“People of the same trade seldom meet together, even for merriment and diversion, but the conversation ends in a conspiracy against the public, or in some contrivance to raise prices.” Adam Smith, The Wealth of Nations, 1776
Adam Smith, who knew a thing or two about how power disguises itself in principle, wrote that line nearly 250 years ago. It has the peculiar ring of something you half-wish wasn’t true, but which the world keeps confirming in small, familiar ways, like when petrol stations mysteriously raise their prices at once, or when supermarkets suddenly ‘harmonise’ the cost of milk, as though the gods of dairy whispered the same secret into every buyer’s ear.
But Smith wasn’t talking about coincidences. He was describing the instinctive reflex of market players to defend margins, reduce uncertainty, and, if possible, reshape the rules in their favour. And nowhere is this instinct more visible than in the corridors of today’s British retail industry.
This week, a rare chorus of agreement emerged from the upper echelons of fashion and consumer goods. Executives from Inditex (Zara’s parent company), Associated British Foods (Primark), Sainsbury’s and Currys all issued statements, carefully phrased, of course, calling for urgent reform of the UK’s de minimis customs threshold.
The threshold in question allows goods under £135 to be imported without customs duties. It was meant as a bit of administrative lubrication, a way to avoid clogging the system with paperwork over a £3 phone charger or a novelty mug. But large Chinese platforms, particularly Shein and Temu, have turned it into a full-blown strategy. Direct-to-consumer shipping, split into thousands of tiny parcels, now bypasses not only duties but, in many cases, the quality and compliance standards that domestic retailers are held to.
In the US, the figures have already raised eyebrows: over 30% of all de minimis shipments in 2023 came from Shein and Temu alone. And in April, after a rare moment of bipartisan agreement, the loophole was closed for goods shipped directly from China and Hong Kong. Reuters source
Now, British retailers want the same. Oscar Garcia Maceiras, Inditex CEO, told the BBC he was simply asking for “a level playing field.” George Weston at ABF called it “a positive step.” Currys CEO Alex Baldock was more blunt , warning of “dumping” and supply chains being flooded through online marketplaces like Amazon, Alibaba and TikTok Shop.
In my view, what they are really saying, beneath the formal language and polished press releases, is that the rules, once so accommodating, now feel strangely unfair. Though not, one suspects, unfair in the abstract sense. Merely unfair to them. And here, if one is paying the right kind of attention, a quiet irony begins to surface, not loud or outrageous, but the sort that lingers.

Because Shein and Temu didn’t invent this game. They’re simply playing it with greater agility. It was the high street giants, now appealing to principles of fairness, who first normalised ultra-fast supply chains, outsourced labour, and race-to-the-bottom pricing.
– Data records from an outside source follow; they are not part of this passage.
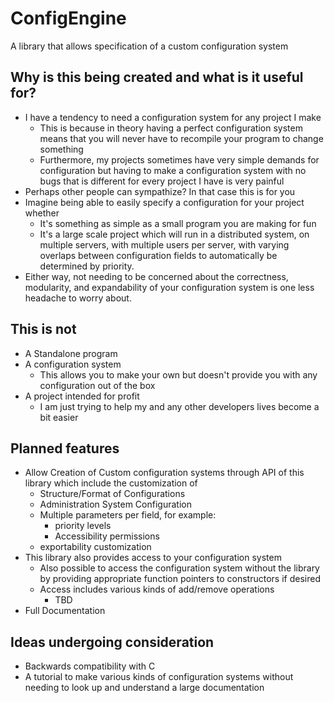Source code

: # ConfigEngine
A library that allows specification of a custom configuration system

## Why is this being created and what is it useful for?
- I have a tendency to need a configuration system for any project I make
    - This is because in theory having a perfect configuration system
    means that you will never have to recompile your program to change something
    - Furthermore, my projects sometimes have very simple demands for configuration
    but having to make a configuration system with no bugs that is different for
    every project I have is very painful
- Perhaps other people can sympathize? In that case this is for you
- Imagine being able to easily specify a configuration for your project whether
    - It's something as simple as a small program you are making for fun
    - It's a large scale project which will run in a distributed system,
    on multiple servers, with multiple users per server, with varying overlaps
    between configuration fields to automatically be determined by priority.
- Either way, not needing to be concerned about the correctness, modularity, and
expandability of your configuration system is one less headache to worry about.

## This is not
- A Standalone program
- A configuration system
    - This allows you to make your own but doesn't provide you with
    any configuration out of the box
- A project intended for profit
    - I am just trying to help my and any other developers lives become a bit easier

## Planned features
- Allow Creation of Custom configuration systems through API of this library
which include the customization of
    - Structure/Format of Configurations
    - Administration System Configuration
    - Multiple parameters per field, for example:
        - priority levels
        - Accessibility permissions
    - exportability customization
- This library also provides access to your configuration system
    - Also possible to access the configuration system without the library
    by providing appropriate function pointers to constructors if desired
    - Access includes various kinds of add/remove operations
        - TBD
- Full Documentation

## Ideas undergoing consideration
- Backwards compatibility with C
- A tutorial to make various kinds of configuration systems without needing
to look up and understand a large documentation
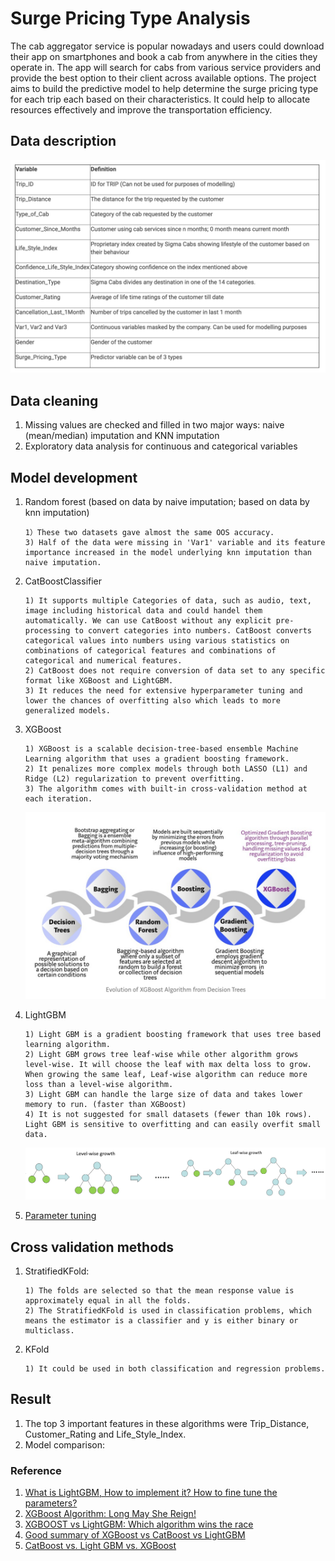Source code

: # Surge Pricing Type Analysis
The cab aggregator service is popular nowadays and users could download their app on smartphones and book a cab from anywhere in the cities they operate in. The app will search for cabs from various service providers and provide the best option to their client across available options. The project aims to build the predictive model to help determine the surge pricing type for each trip each based on their characteristics. It could help to allocate resources effectively and improve the transportation efficiency.  

## Data description 
![alt text](https://github.com/Freiheit77/Surge-Pricing-Type-Analysis/blob/master/pictures/data%20dictionary.png)

## Data cleaning
1. Missing values are checked and filled in two major ways: naive (mean/median) imputation and KNN imputation
2. Exploratory data analysis for continuous and categorical variables  

## Model development 
1. Random forest (based on data by naive imputation; based on data by knn imputation)

       1）These two datasets gave almost the same OOS accuracy. 
       3) Half of the data were missing in 'Var1' variable and its feature importance increased in the model underlying knn imputation than naive imputation. 

2. CatBoostClassifier 

       1) It supports multiple Categories of data, such as audio, text, image including historical data and could handel them automatically. We can use CatBoost without any explicit pre-processing to convert categories into numbers. CatBoost converts categorical values into numbers using various statistics on combinations of categorical features and combinations of categorical and numerical features.  
       2) CatBoost does not require conversion of data set to any specific format like XGBoost and LightGBM.
       3) It reduces the need for extensive hyperparameter tuning and lower the chances of overfitting also which leads to more generalized models.
       
3. XGBoost

       1) XGBoost is a scalable decision-tree-based ensemble Machine Learning algorithm that uses a gradient boosting framework.
       2) It penalizes more complex models through both LASSO (L1) and Ridge (L2) regularization to prevent overfitting.
       3) The algorithm comes with built-in cross-validation method at each iteration.
      ![alt text](https://github.com/Freiheit77/Surge-Pricing-Type-Analysis/blob/master/pictures/Evolution%20of%20XGBoost%20Algorithm%20from%20Decision%20Trees.png)
       
4. LightGBM
       
       1) Light GBM is a gradient boosting framework that uses tree based learning algorithm.
       2) Light GBM grows tree leaf-wise while other algorithm grows level-wise. It will choose the leaf with max delta loss to grow. When growing the same leaf, Leaf-wise algorithm can reduce more loss than a level-wise algorithm. 
       3) Light GBM can handle the large size of data and takes lower memory to run. (faster than XGBoost)
       4) It is not suggested for small datasets (fewer than 10k rows). Light GBM is sensitive to overfitting and can easily overfit small data.
      ![alt text](https://github.com/Freiheit77/Surge-Pricing-Type-Analysis/blob/master/pictures/leaf-wise%20vs%20level-wise.png)

5. [Parameter tuning](https://github.com/Freiheit77/Surge-Pricing-Type-Analysis/blob/master/pictures/XGBoost%20vs%20CatBoost%20vs%20LightGBM.png)

## Cross validation methods
1. StratifiedKFold:
       
       1) The folds are selected so that the mean response value is approximately equal in all the folds. 
       2) The StratifiedKFold is used in classification problems, which means the estimator is a classifier and y is either binary or multiclass.
       
2. KFold

       1) It could be used in both classification and regression problems.
       
## Result 
1. The top 3 important features in these algorithms were Trip_Distance, Customer_Rating and Life_Style_Index.
2. Model comparison: 

       

### Reference
1. [What is LightGBM, How to implement it? How to fine tune the parameters?](https://medium.com/@pushkarmandot/https-medium-com-pushkarmandot-what-is-lightgbm-how-to-implement-it-how-to-fine-tune-the-parameters-60347819b7fc)
2. [XGBoost Algorithm: Long May She Reign!](https://towardsdatascience.com/https-medium-com-vishalmorde-xgboost-algorithm-long-she-may-rein-edd9f99be63d)
3. [XGBOOST vs LightGBM: Which algorithm wins the race](https://towardsdatascience.com/lightgbm-vs-xgboost-which-algorithm-win-the-race-1ff7dd4917d)
4. [Good summary of XGBoost vs CatBoost vs LightGBM](https://www.kaggle.com/c/LANL-Earthquake-Prediction/discussion/89909)
5. [CatBoost vs. Light GBM vs. XGBoost](https://towardsdatascience.com/catboost-vs-light-gbm-vs-xgboost-5f93620723db)
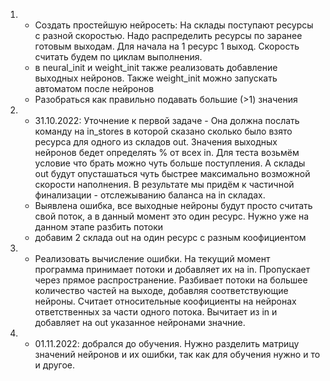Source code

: 1. * Создать простейшую нейросеть: На склады поступают ресурсы с разной скоростью. Надо распределить ресурсы по заранее готовым выходам. Для начала на 1 ресурс 1 выход. Скорость считать будем по циклам выполнения.
    * в neural_init и weight_init также реализовать добавление выходных нейронов. Также weight_init можно запускать автоматом после нейронов
    * Разобраться как правильно подавать большие (>1) значения

2. * 31.10.2022: Уточнение к первой задаче - Она должна послать команду на in_stores в которой сказано сколько было взято ресурса для одного из складов out. Значения выходных нейронов бедет определять % от всех in. Для теста возьмём условие что брать можно чуть больше поступления. А склады out будут опусташаться чуть быстрее максимально возможной скорости наполнения. В результате мы придём к частичной финализации - отслежыванию баланса на in складах. 
    * Выявлена ошибка, все выходные нейроны будут просто считать свой поток, а в данный момент это один ресурс. Нужно уже на данном этапе разбить потоки
    * добавим 2 склада out на один ресурс с разным коофициентом

3. * Реализовать вычисление ошибки. На текущий момент программа принимает потоки и добавляет их на in. Пропускает через прямое распространение. Разбивает потоки на большее количество частей на выходе, добавляя соответствующие нейроны. Считает относительные коофициенты на нейронах ответственных за части одного потока. Вычитает из in и добавляет на out указанное нейронами значние.

4. * 01.11.2022: добрался до обучения. Нужно разделить матрицу значений нейронов и их ошибки, так как для обучения нужно и то и другое.

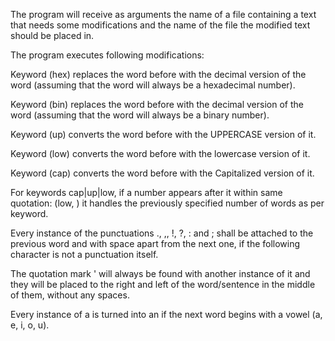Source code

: The program will receive as arguments the name of a file containing a text that needs some modifications and the name of the file the modified text should be placed in.

The program executes following modifications:

Keyword (hex) replaces the word before with the decimal version of the word (assuming that the word will always be a hexadecimal number).

Keyword (bin) replaces the word before with the decimal version of the word (assuming that the word will always be a binary number).

Keyword (up) converts the word before with the UPPERCASE version of it.

Keyword (low) converts the word before with the lowercase version of it.

Keyword (cap) converts the word before with the Capitalized version of it.

For keywords cap|up|low, if a number appears after it within same quotation: (low, <number>) it handles the previously specified number of words as per keyword.

Every instance of the punctuations ., ,, !, ?, : and ; shall be attached to the previous word and with space apart from the next one, if the following character is not a punctuation itself.

The quotation mark ' will always be found with another instance of it and they will be placed to the right and left of the word/sentence in the middle of them, without any spaces.

Every instance of a is turned into an if the next word begins with a vowel (a, e, i, o, u).
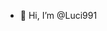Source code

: - 👋 Hi, I’m @Luci991


<!---
Luci991/Luci991 is a ✨ special ✨ repository because its `README.md` (this file) appears on your GitHub profile.
You can click the Preview link to take a look at your changes.
--->
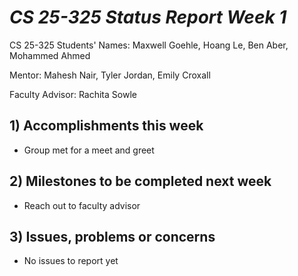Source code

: # *CS 25-325 Status Report Week 1*

CS 25-325 Students' Names: Maxwell Goehle, Hoang Le, Ben Aber, Mohammed Ahmed

Mentor: Mahesh Nair, Tyler Jordan, Emily Croxall

Faculty Advisor: Rachita Sowle

## 1) Accomplishments this week ##
   - Group met for a meet and greet
## 2) Milestones to be completed next week ##
   - Reach out to faculty advisor
## 3) Issues, problems or concerns ##
   - No issues to report yet
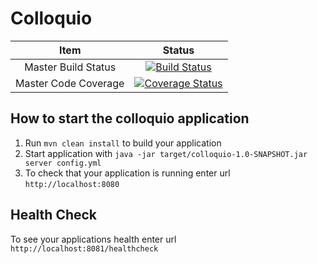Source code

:# Colloquio
 
|Item|Status|
|:----:|:------:|
|Master Build Status|[![Build Status](https://github.com/sreenath-kamath/colloquio/workflows/Java%20CI%20with%20Maven/badge.svg)](https://github.com/sreenath-kamath/colloquio/actions?query=workflow%3A%22Java+CI+with+Maven%22)|
|Master Code Coverage|[![Coverage Status](https://coveralls.io/repos/github/sreenath-kamath/colloquio/badge.svg?branch=master)](https://coveralls.io/github/sreenath-kamath/colloquio?branch=master)|



How to start the colloquio application
---

1. Run `mvn clean install` to build your application
1. Start application with `java -jar target/colloquio-1.0-SNAPSHOT.jar server config.yml`
1. To check that your application is running enter url `http://localhost:8080`

Health Check
---

To see your applications health enter url `http://localhost:8081/healthcheck`
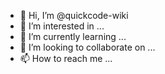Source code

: - 👋 Hi, I’m @quickcode-wiki
- 👀 I’m interested in ...
- 🌱 I’m currently learning ...
- 💞️ I’m looking to collaborate on ...
- 📫 How to reach me ...

<!---
quickcode-wiki/quickcode-wiki is a ✨ special ✨ repository because its `README.md` (this file) appears on your GitHub profile.
You can click the Preview link to take a look at your changes.
--->

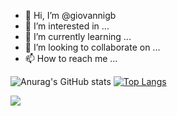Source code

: - 👋 Hi, I’m @giovannigb
- 👀 I’m interested in ...
- 🌱 I’m currently learning ...
- 💞️ I’m looking to collaborate on ...
- 📫 How to reach me ...

<!---
giovannigb/giovannigb is a ✨ special ✨ repository because its `README.md` (this file) appears on your GitHub profile.
You can click the Preview link to take a look at your changes.
--->
![Anurag's GitHub stats](https://github-readme-stats.vercel.app/api?username=giovannigb&show_icons=true&bg_color=00000000)
[![Top Langs](https://github-readme-stats.vercel.app/api/top-langs/?username=giovannigb&layout=compact&langs_count=7&theme=github_dark)](https://github.com/anuraghazra/github-readme-stats)

<img src='https://cdn.jsdelivr.net/gh/devicons/devicon/icons/devicon/devicon-original.svg'>
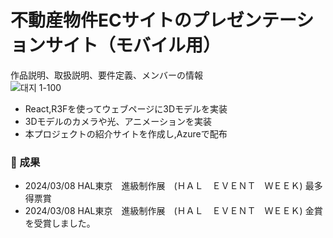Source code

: # 不動産物件ECサイトのプレゼンテーションサイト（モバイル用）
作品説明、取扱説明、要件定義、メンバーの情報<br>
![대지 1-100](https://github.com/parkminmull/kasaisystemproject/assets/114851426/f3207b60-cb53-481c-aae0-baaad7763b8f)<br>

- React,R3Fを使ってウェブページに3Dモデルを実装<br>
- 3Dモデルのカメラや光、アニメーションを実装<br>
- 本プロジェクトの紹介サイトを作成し,Azureで配布<br>



### 🎯 成果
- 2024/03/08	HAL東京　進級制作展　(ＨＡＬ　ＥＶＥＮＴ　ＷＥＥＫ)	最多得票賞
- 2024/03/08	HAL東京　進級制作展　(ＨＡＬ　ＥＶＥＮＴ　ＷＥＥＫ)	金賞
を受賞しました。
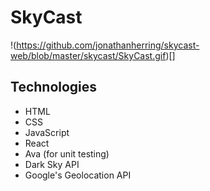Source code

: # SkyCast
!(https://github.com/jonathanherring/skycast-web/blob/master/skycast/SkyCast.gif)[]
## Technologies

* HTML
* CSS
* JavaScript
* React
* Ava (for unit testing)
* Dark Sky API
* Google's Geolocation API
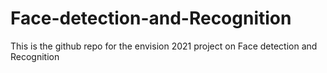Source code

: # Face-detection-and-Recognition
This is the github repo for the envision 2021 project on Face detection and Recognition
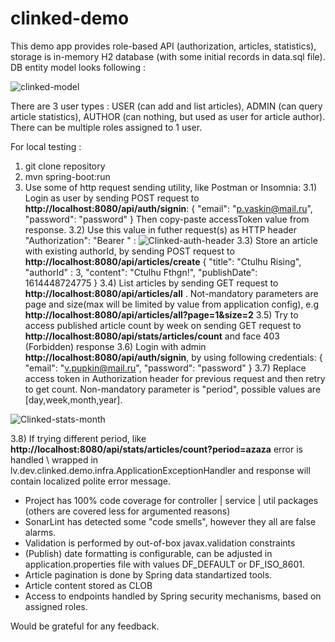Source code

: # clinked-demo

This demo app provides role-based API (authorization, articles, statistics), storage is in-memory H2 database (with some initial records in data.sql file). 
DB entity model looks following :

![clinked-model](https://user-images.githubusercontent.com/16892576/109687845-52386e80-7b8c-11eb-8ea3-7f883f642dcb.png)

There are 3 user types : USER (can add and list articles), ADMIN (can query article statistics), AUTHOR (can nothing, but used as user for article author). There can be multiple roles assigned to 1 user.

For local testing :
1) git clone repository
2) mvn spring-boot:run
3) Use some of http request sending utility, like Postman or Insomnia:
3.1) Login as user by sending POST request to **http://localhost:8080/api/auth/signin**:
{
	"email": "p.vaskin@mail.ru",
	"password": "password"
}
Then copy-paste accessToken value from response.
3.2) Use this value in futher request(s) as HTTP header "Authorization": "Bearer <insert accessToken here>" :
![Clinked-auth-header](https://user-images.githubusercontent.com/16892576/109690418-ff13eb00-7b8e-11eb-91a2-c284d718fa9e.png)
3.3) Store an article with existing authorId, by sending POST request to **http://localhost:8080/api/articles/create**
{
	"title": "Ctulhu Rising",
	"authorId" : 3,
	"content": "Ctulhu Fthgn!",
	"publishDate": 1614448724775
} 
3.4) List articles by sending GET request to **http://localhost:8080/api/articles/all** . Not-mandatory parameters are page and size(max will be limited by value from application config), e.g **http://localhost:8080/api/articles/all?page=1&size=2**
3.5) Try to access published article count by week on sending GET request to **http://localhost:8080/api/stats/articles/count** and face 403 (Forbidden) response
3.6) Login with admin **http://localhost:8080/api/auth/signin**, by using following credentials:
{
	"email": "v.pupkin@mail.ru",
	"password": "password"
}
3.7) Replace access token in Authorization header for previous request and then retry to get count. Non-mandatory parameter is "period", possible values are [day,week,month,year]. 

![Clinked-stats-month](https://user-images.githubusercontent.com/16892576/109692538-53b86580-7b91-11eb-934d-33d42eaedba2.png)

3.8) If trying different period, like **http://localhost:8080/api/stats/articles/count?period=azaza** error is handled \ wrapped in lv.dev.clinked.demo.infra.ApplicationExceptionHandler and response will contain localized polite error message.

- Project has 100% code coverage for controller | service | util packages (others are covered less for argumented reasons)
- SonarLint has detected some "code smells", however they all are false alarms.
- Validation is performed by out-of-box javax.validation constraints
- (Publish) date formatting is configurable, can be adjusted in application.properties file with values DF_DEFAULT or DF_ISO_8601.
- Article pagination is done by Spring data standartized tools.
- Article content stored as CLOB
- Access to endpoints handled by Spring security mechanisms, based on assigned roles.

Would be grateful for any feedback.
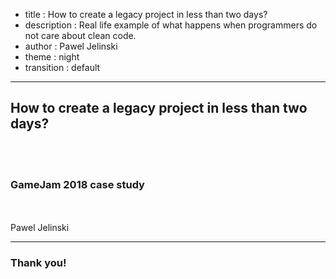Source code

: - title : How to create a legacy project in less than two days?
- description : Real life example of what happens when programmers do not care about clean code.
- author : Pawel Jelinski
- theme : night
- transition : default

***

## How to create a legacy project in less than two days?

<br />
<br />

### GameJam 2018 case study

<br />
<br />
Pawel Jelinski

***
### Thank you!
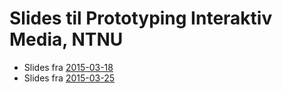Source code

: # Slides til Prototyping Interaktiv Media, NTNU

- Slides fra [2015-03-18](http://torgeir.github.io/prototyping-interaktiv-media-ntnu/20150318/)
- Slides fra [2015-03-25](http://torgeir.github.io/prototyping-interaktiv-media-ntnu/20150325/)

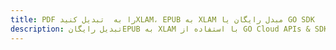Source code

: ---title: PDF را به  تبدیل کنیدXLAM، EPUB به XLAM مبدل رایگان یا GO SDKdescription: تبدیل رایگانEPUB به XLAM با استفاده از GO Cloud APIs & SDK همچنین اسناد PDF را در Cloud ایجاد، ویرایش و رندر کنید.---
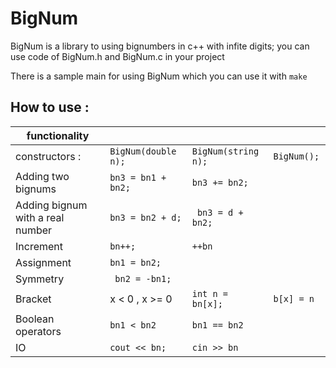 # BigNum


BigNum is a library to using bignumbers in c++ with infite digits;
you can use code of BigNum.h and BigNum.c in your project 

There is a sample main for using BigNum which you can use it with `make`




## How to use :

| functionality  |   |  |        |
|------------------|--------------------|------------------|------------------|
| constructors :   | `BigNum(double n); ` | `BigNum(string n);`|     `BigNum(); `   |
|Adding two bignums|`bn3 = bn1 + bn2;`     |`bn3 += bn2; `       |                  |
|Adding bignum with a real number| `bn3 = bn2 + d;`|` bn3 = d + bn2;`|      |
| Increment |`bn++;` |` ++bn `|         |
| Assignment   | `bn1 = bn2;`  | |      |
| Symmetry |` bn2 = -bn1;`|  |  |
| Bracket|x < 0 , x >= 0| `int n = bn[x];` |     `b[x] = n `  |
| Boolean operators|`bn1 < bn2 `| `bn1 == bn2` |      |
| IO |` cout << bn; ` |`cin >> bn`|  |

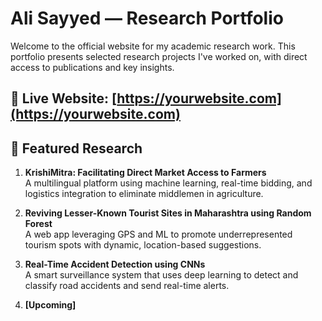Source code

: #  Ali Sayyed — Research Portfolio

Welcome to the official website for my academic research work. This portfolio presents selected research projects I've worked on, with direct access to publications and key insights.

🔗 **Live Website:** [[https://yourwebsite.com](https://yourwebsite.com) ](https://alisayyedresearchwork.vercel.app/)  
---

## 🧠 Featured Research

1. **KrishiMitra: Facilitating Direct Market Access to Farmers**  
   A multilingual platform using machine learning, real-time bidding, and logistics integration to eliminate middlemen in agriculture.

2. **Reviving Lesser-Known Tourist Sites in Maharashtra using Random Forest**  
   A web app leveraging GPS and ML to promote underrepresented tourism spots with dynamic, location-based suggestions.

3. **Real-Time Accident Detection using CNNs**  
   A smart surveillance system that uses deep learning to detect and classify road accidents and send real-time alerts.

4. **[Upcoming]** 



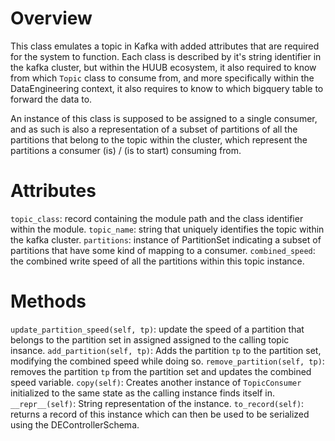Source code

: # Overview

This class emulates a topic in Kafka with added attributes that are required for the system to function. Each class is described by it's string identifier in the kafka cluster, but within the HUUB ecosystem, it also required to know from which `Topic` class to consume from, and more specifically within the DataEngineering context, it also requires to know to which bigquery table to forward the data to.

An instance of this class is supposed to be assigned to a single consumer, and as such is also a representation of a subset of partitions of all the partitions that belong to the topic within the cluster, which represent the partitions a consumer (is) / (is to start) consuming from.

# Attributes

`topic_class`: record containing the module path and the class identifier within the module. 
`topic_name`: string that uniquely identifies the topic within the kafka cluster.
`partitions`: instance of PartitionSet indicating a subset of partitions that have some kind of mapping to a consumer. 
`combined_speed`: the combined write speed of all the partitions within this topic instance.

# Methods

`update_partition_speed(self, tp)`: update the speed of a partition that belongs to the partition set in assigned assigned to the calling topic insance. 
`add_partition(self, tp)`: Adds the partition `tp` to the partition set, modifying the combined speed while doing so.
`remove_partition(self, tp)`: removes the partition `tp` from the partition set and updates the combined speed variable.
`copy(self)`: Creates another instance of `TopicConsumer` initialized to the same state as the calling instance finds itself in.
`__repr__(self)`: String representation of the instance.
`to_record(self)`: returns a record of this instance which can then be used to be serialized using the DEControllerSchema.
Primark’s business model is not a monument to regulatory purity. Zara practically patented the idea of designing today what will be discarded next Thursday. They were, for a time, the disruptors, the ones exploiting scale, outsourcing, and timing to decimate slower, more traditional competitors.
That they are now outraged to find themselves on the receiving end of such tactics is, if not hypocritical, then certainly convenient.
Of course, there is a legitimate problem here. When imported products are waved through with minimal oversight, standards erode. British retailers are expected to comply with safety laws, employment regulations, tax codes, not always perfectly, but at least with the occasional audit. If the playing field becomes tilted enough, even the illusion of competition vanishes. And it is the illusion, not the reality, that capitalism depends on to sustain its moral story.
Still, the appeal to fairness rings hollow when it arrives only once one’s position is threatened. It’s a bit like a landlord who spent years exploiting loopholes in housing law, now complaining bitterly that short-term lets are undermining his returns.
And here we return to Smith, not the soft-focus version on economics textbooks, but the sharp-eyed moral philosopher who understood that markets, left to themselves, do not produce virtue. They reward advantage.
They reward the capacity to bend, nudge, and, when possible, rewrite the rules.
The de minimis issue will likely be addressed. But the broader pattern will remain: those who thrive on loopholes will always cry foul when the loophole benefits someone else. The disguise changes, innovation, disruption, fairness, but the instinct remains the same.
If there is a lesson in all this, it is not just about customs policy. It is about power, and the stories it tells to make its position sound like principle.